Fifteen states want the U.S. Supreme Court to block the federal government's plan to bill them for a portion of costs for the new Medicare prescription drug benefit passed by Congress.
The case tests Congress' power to bill states directly for the costs of a federal program. States not only object to chipping in for the drug benefit for seniors, but they also worry it will set a precedent that Congress could use to force states to pay for federal initiatives in the future.
Five states — Texas, Kentucky, Maine, Missouri and New Jersey — used a special constitutional provision to go straight to the nation's highest court to sue the Bush administration in March. They argue Congress is imposing an illegal tax on states.
Ten states have filed papers supporting the challenge to the 2003 Medicare law, calling it an "unprecedented intrusion into each state's sovereignty."
Last week, the Bush administration told the justices there isn't anything unusual about Congress' mechanism for funding the drug benefits and said the matter belongs before a lower court.
When Congress expanded Medicare to cover drug costs for seniors for the first time, it voted to make states continue to pick up most of the tab for 6 million "dual eligibles," poor seniors whose drug costs already were being covered by states under the Medicaid program for the poor and disabled.
States had hoped Congress would relieve them of paying for drugs for the dual eligibles. But Congress instead ordered states to make "clawback" payments to the federal government, in order to claw back the savings states would reap by no longer having to spend Medicaid dollars for seniors' prescriptions. The first of those clawback payments came due in March, spurring the Supreme Court lawsuit.
States have a lot at stake in the case. The federal government wants payments of $6.8 billion from states this year and another $9.7 billion next year.
The high court, which can choose to hear disputes between states and the federal government, has not yet decided whether to take the case.
Florida State University political science professor Carol Weissart said the dispute is important because a victory for the federal government would clear the way for Congress to make states pay for federal programs, especially at a time when Congress has been cutting domestic initiatives.
Weissart, the editor of Publius, an international journal focusing on issues of federalism, called the so-called clawback payments at the center of the controversy "highly unusual."

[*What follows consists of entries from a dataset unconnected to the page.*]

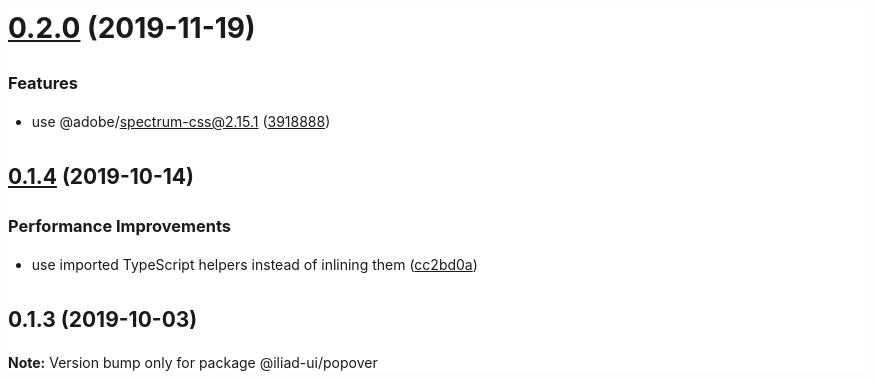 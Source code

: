 # [0.2.0](https://github.com/adobe/spectrum-web-components/compare/@iliad-ui/popover@0.1.4...@iliad-ui/popover@0.2.0) (2019-11-19)

### Features

-   use @adobe/spectrum-css@2.15.1 ([3918888](https://github.com/adobe/spectrum-web-components/commit/3918888))

## [0.1.4](https://github.com/adobe/spectrum-web-components/compare/@iliad-ui/popover@0.1.3...@iliad-ui/popover@0.1.4) (2019-10-14)

### Performance Improvements

-   use imported TypeScript helpers instead of inlining them ([cc2bd0a](https://github.com/adobe/spectrum-web-components/commit/cc2bd0a))

## 0.1.3 (2019-10-03)

**Note:** Version bump only for package @iliad-ui/popover
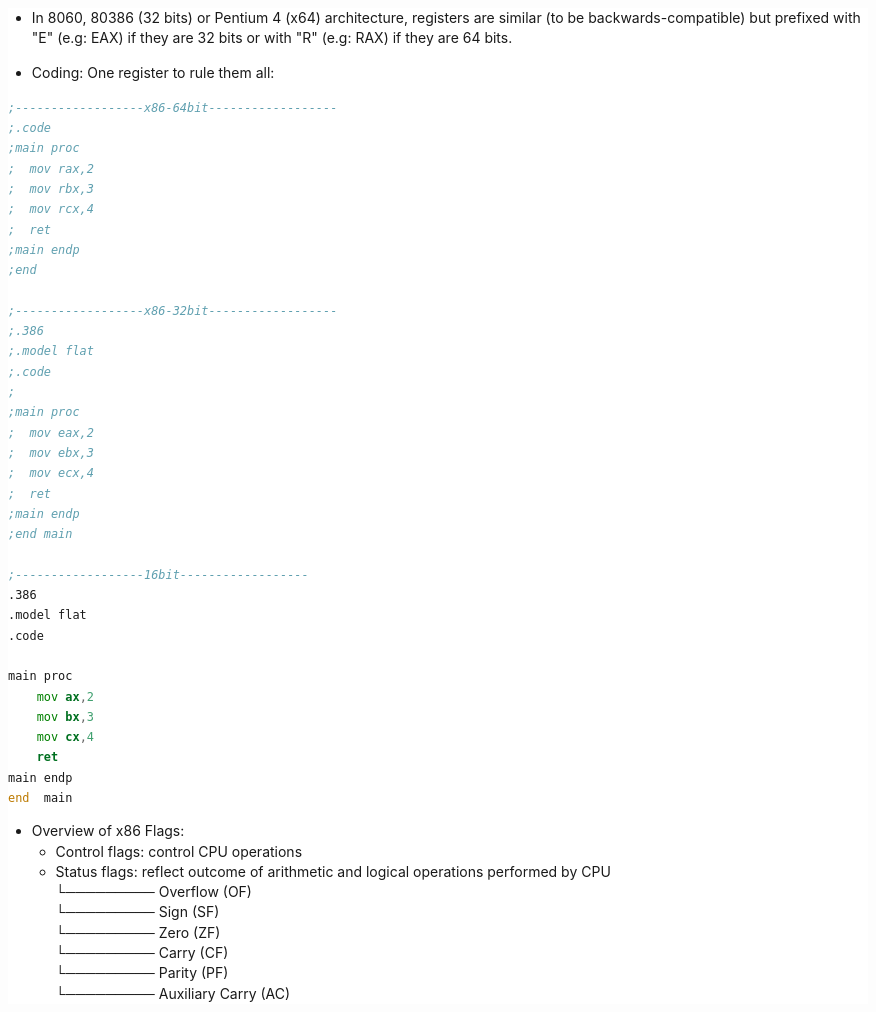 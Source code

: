   - In 8060, 80386 (32 bits) or Pentium 4 (x64) architecture, registers are similar (to be backwards-compatible) but prefixed with "E" (e.g: EAX) if they are 32 bits or with "R" (e.g: RAX) if they are 64 bits.

  - Coding: One register to rule them all:
  
  ```asm
  ;------------------x86-64bit------------------
  ;.code
  ;main proc
  ;  mov rax,2
  ;  mov rbx,3
  ;  mov rcx,4
  ;  ret
  ;main endp
  ;end

  ;------------------x86-32bit------------------
  ;.386
  ;.model flat
  ;.code
  ;
  ;main proc
  ;  mov eax,2
  ;  mov ebx,3
  ;  mov ecx,4
  ;  ret
  ;main endp
  ;end main

  ;------------------16bit------------------
  .386
  .model flat
  .code

  main proc
      mov ax,2
      mov bx,3
      mov cx,4
      ret
  main endp
  end  main
  ```

  - Overview of x86 Flags:
    - Control flags: control CPU operations
    - Status flags: reflect outcome of arithmetic and logical operations performed by CPU  
          └───────── Overflow (OF)  
          └───────── Sign (SF)  
          └───────── Zero (ZF)  
          └───────── Carry (CF)  
          └───────── Parity (PF)  
          └───────── Auxiliary Carry (AC)  
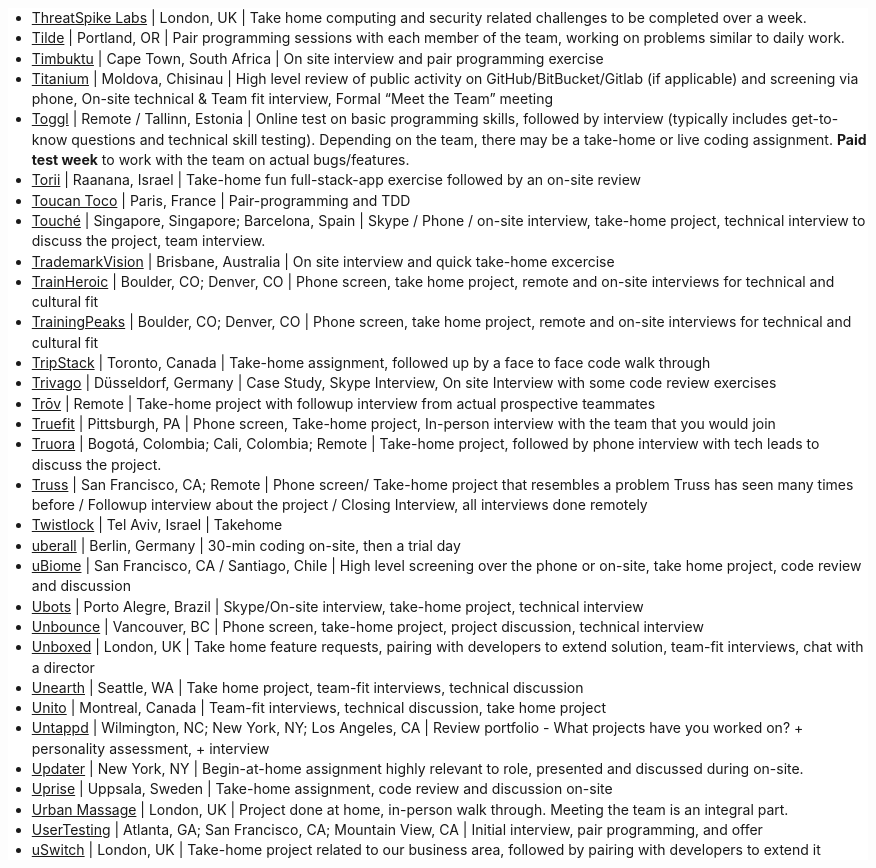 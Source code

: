 -   [ThreatSpike Labs](https://www.threatspike.com) | London, UK | Take home computing and security related challenges to be completed over a week.
-   [Tilde](http://www.tilde.io) | Portland, OR | Pair programming sessions with each member of the team, working on problems similar to daily work.
-   [Timbuktu](https://www.timbuktutravel.com) | Cape Town, South Africa | On site interview and pair programming exercise
-   [Titanium](https://titanium.codes) | Moldova, Chisinau | High level review of public activity on GitHub/BitBucket/Gitlab (if applicable) and screening via phone, On-site technical & Team fit interview, Formal “Meet the Team” meeting
-   [Toggl](https://toggl.com/jobs) | Remote / Tallinn, Estonia | Online test on basic programming skills, followed by interview (typically includes get-to-know questions and technical skill testing). Depending on the team, there may be a take-home or live coding assignment. **Paid test week** to work with the team on actual bugs/features.
-   [Torii](https://jobs.jointorii.co) | Raanana, Israel | Take-home fun full-stack-app exercise followed by an on-site review
-   [Toucan Toco](http://toucantoco.com/fr/team#jobs) | Paris, France | Pair-programming and TDD
-   [Touché](https://gotouche.com) | Singapore, Singapore; Barcelona, Spain | Skype / Phone / on-site interview, take-home project, technical interview to discuss the project, team interview.
-   [TrademarkVision](https://trademark.vision) | Brisbane, Australia | On site interview and quick take-home excercise
-   [TrainHeroic](http://trainheroic.com/careers/) | Boulder, CO; Denver, CO | Phone screen, take home project, remote and on-site interviews for technical and cultural fit
-   [TrainingPeaks](http://www.trainingpeaks.com/careers.html) | Boulder, CO; Denver, CO | Phone screen, take home project, remote and on-site interviews for technical and cultural fit
-   [TripStack](http://www.tripstack.com/company/careers/) | Toronto, Canada | Take-home assignment, followed up by a face to face code walk through
-   [Trivago](https://www.trivago.com) | Düsseldorf, Germany | Case Study, Skype Interview, On site Interview with some code review exercises
-   [Trōv](https://boards.greenhouse.io/trov) | Remote | Take-home project with followup interview from actual prospective teammates
-   [Truefit](https://truefit.io/about/) | Pittsburgh, PA | Phone screen, Take-home project, In-person interview with the team that you would join
-   [Truora](https://truora.com) | Bogotá, Colombia; Cali, Colombia; Remote | Take-home project, followed by phone interview with tech leads to discuss the project.
-   [Truss](https://truss.works/jobs) | San Francisco, CA; Remote | Phone screen/ Take-home project that resembles a problem Truss has seen many times before / Followup interview about the project / Closing Interview, all interviews done remotely
-   [Twistlock](https://www.twistlock.com) | Tel Aviv, Israel | Takehome
-   [uberall](https://uberall.com/en/careers) | Berlin, Germany | 30-min coding on-site, then a trial day
-   [uBiome](https://ubiome.com/careers) | San Francisco, CA / Santiago, Chile | High level screening over the phone or on-site, take home project, code review and discussion
-   [Ubots](http://ubots.com.br) | Porto Alegre, Brazil | Skype/On-site interview, take-home project, technical interview
-   [Unbounce](https://unbounce.com) | Vancouver, BC | Phone screen, take-home project, project discussion, technical interview
-   [Unboxed](https://unboxed.co) | London, UK | Take home feature requests, pairing with developers to extend solution, team-fit interviews, chat with a director
-   [Unearth](http://www.unearthlabs.com/careers) | Seattle, WA | Take home project, team-fit interviews, technical discussion
-   [Unito](https://unito.io/careers/) | Montreal, Canada | Team-fit interviews, technical discussion, take home project
-   [Untappd](https://www.untappd.com) | Wilmington, NC; New York, NY; Los Angeles, CA | Review portfolio - What projects have you worked on? + personality assessment, + interview
-   [Updater](http://www.updater.com/jobs/openings) | New York, NY | Begin-at-home assignment highly relevant to role, presented and discussed during on-site.
-   [Uprise](http://uprise.se) | Uppsala, Sweden | Take-home assignment, code review and discussion on-site
-   [Urban Massage](https://www.urbanmassage.com/jobs) | London, UK | Project done at home, in-person walk through. Meeting the team is an integral part.
-   [UserTesting](https://www.usertesting.com/about-us/jobs) | Atlanta, GA; San Francisco, CA; Mountain View, CA | Initial interview, pair programming, and offer
-   [uSwitch](https://www.uswitch.com/vacancies) | London, UK | Take-home project related to our business area, followed by pairing with developers to extend it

"Basically, it requires states, after the fact, to write a check to the federal government," she said.
In a brief filed with the Supreme Court May 16, Bush administration lawyers dismissed the idea that the clawback payments were anything more than "merely an accounting mechanism."
"A financial arrangement that is designed to result in a net savings for the states under a program that is infused with massive federal support and subject to ongoing financial adjustments cannot sensibly be considered a 'tax' that implicates questions of 'intergovernmental tax immunity,'" the Department of Justice lawyers wrote.
One of states' top complaints is that the mandatory payments make it impossible for state legislators to do their jobs.
"There can be no debate among the state's legislators about the best way to spend the funds. There can be no compromise among competing interests. Instead, the states must hand over to the federal government a specified dollar amount for the support and operation of an entirely federal program," the five suing states argued.
The supporting cast of states argued that allowing the federal government to tax states makes both state and federal lawmakers less accountable to voters.
Congress "has engineered a means of obtaining billions of dollars from state governments so that it can take credit for bestowing a prescription drug benefit without having to risk paying the political price that would accompany raising federal taxes or cutting other federal funding to cover the benefit," they wrote in their brief.
"Simultaneously, state governments, who have no control over the amount of their clawback bills, may face their constituents' political ire for failing to use the funds that the clawback requisitions to address other problems or for raising taxes if they are forced to do so because of clawback bills," the states continued.
Under the 2003 Medicare law, states that don't make the clawback payment will be docked that amount from the total they receive from the federal government for its share of Medicaid costs.
But that could set a dangerous precedent, the 10 states said. For instance, the federal government could require states to pay for a nuclear safety program or else lose money they would have received for highway safety or child-support enforcement, they said.
"That fact may be obscured, however, because Medicare and Medicaid may appear on the surface to be different aspects of the same program. They are not," they wrote. Medicare is an entirely federal program for seniors. Medicaid is run by states using both state and federal money. It covers poor elderly, blind and disabled residents and low-incomes families.
But administration lawyers said the payments for the prescription drug benefit work essentially the same as Medicaid premiums for physician visits. State Medicaid programs must cover the premiums and co-payments for dual eligibles, and that money goes into the federal account that funds Medicare, the attorneys noted.
The 10 states joining in the friend-of-the-court brief are Arizona, Alaska, Connecticut, Kansas, Mississippi, New Hampshire, Ohio, Oklahoma, South Carolina and Vermont. The case is Texas, et al. v. Michael O. Leavitt, etc., No. 22O135.